- **Exercise objective**: Using the listing below, extract each line that has the word "like" in it.

- **Data**:

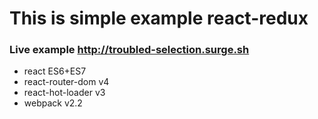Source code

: # This is simple example react-redux

### Live example http://troubled-selection.surge.sh

* react ES6+ES7
* react-router-dom v4 
* react-hot-loader v3
* webpack v2.2

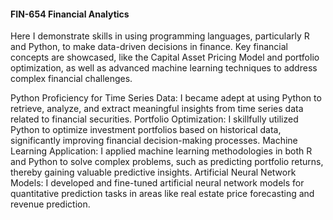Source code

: #### FIN-654 Financial Analytics

Here I demonstrate skills in using programming languages, particularly R and Python, to make data-driven decisions in finance. Key financial concepts are showcased, like the Capital Asset Pricing Model and portfolio optimization, as well as advanced machine learning techniques to address complex financial challenges.

Python Proficiency for Time Series Data: I became adept at using Python to retrieve, analyze, and extract meaningful insights from time series data related to financial securities.
Portfolio Optimization: I skillfully utilized Python to optimize investment portfolios based on historical data, significantly improving financial decision-making processes.
Machine Learning Application: I applied machine learning methodologies in both R and Python to solve complex problems, such as predicting portfolio returns, thereby gaining valuable predictive insights.
Artificial Neural Network Models: I developed and fine-tuned artificial neural network models for quantitative prediction tasks in areas like real estate price forecasting and revenue prediction.

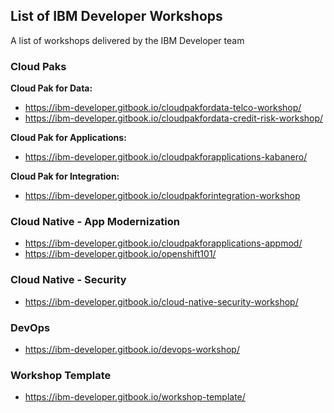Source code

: 
## List of IBM Developer Workshops

A list of workshops delivered by the IBM Developer team

### Cloud Paks

**Cloud Pak for Data:**

* https://ibm-developer.gitbook.io/cloudpakfordata-telco-workshop/
* https://ibm-developer.gitbook.io/cloudpakfordata-credit-risk-workshop/

**Cloud Pak for Applications:**

* https://ibm-developer.gitbook.io/cloudpakforapplications-kabanero/

**Cloud Pak for Integration:**

* https://ibm-developer.gitbook.io/cloudpakforintegration-workshop

### Cloud Native - App Modernization

* https://ibm-developer.gitbook.io/cloudpakforapplications-appmod/
* https://ibm-developer.gitbook.io/openshift101/

### Cloud Native - Security

* https://ibm-developer.gitbook.io/cloud-native-security-workshop/

### DevOps

* https://ibm-developer.gitbook.io/devops-workshop/

### Workshop Template

* https://ibm-developer.gitbook.io/workshop-template/
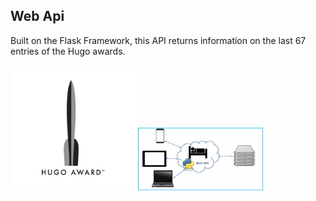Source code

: ## Web Api

Built on the Flask Framework, this API returns information on the last 67 entries of the Hugo awards.

<img src="img/hugo-logo.jpg" width="200" height="200" /> 
<img src="img/web-api-img.png" width="200" height="100" />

- **Output of the task**:
Here I demonstrate skills in using programming languages, particularly R and Python, to make data-driven decisions in finance. Key financial concepts are showcased, like the Capital Asset Pricing Model and portfolio optimization, as well as advanced machine learning techniques to address complex financial challenges.
Artificial Neural Network Models: I developed and fine-tuned artificial neural network models for quantitative prediction tasks in areas like real estate price forecasting and revenue prediction.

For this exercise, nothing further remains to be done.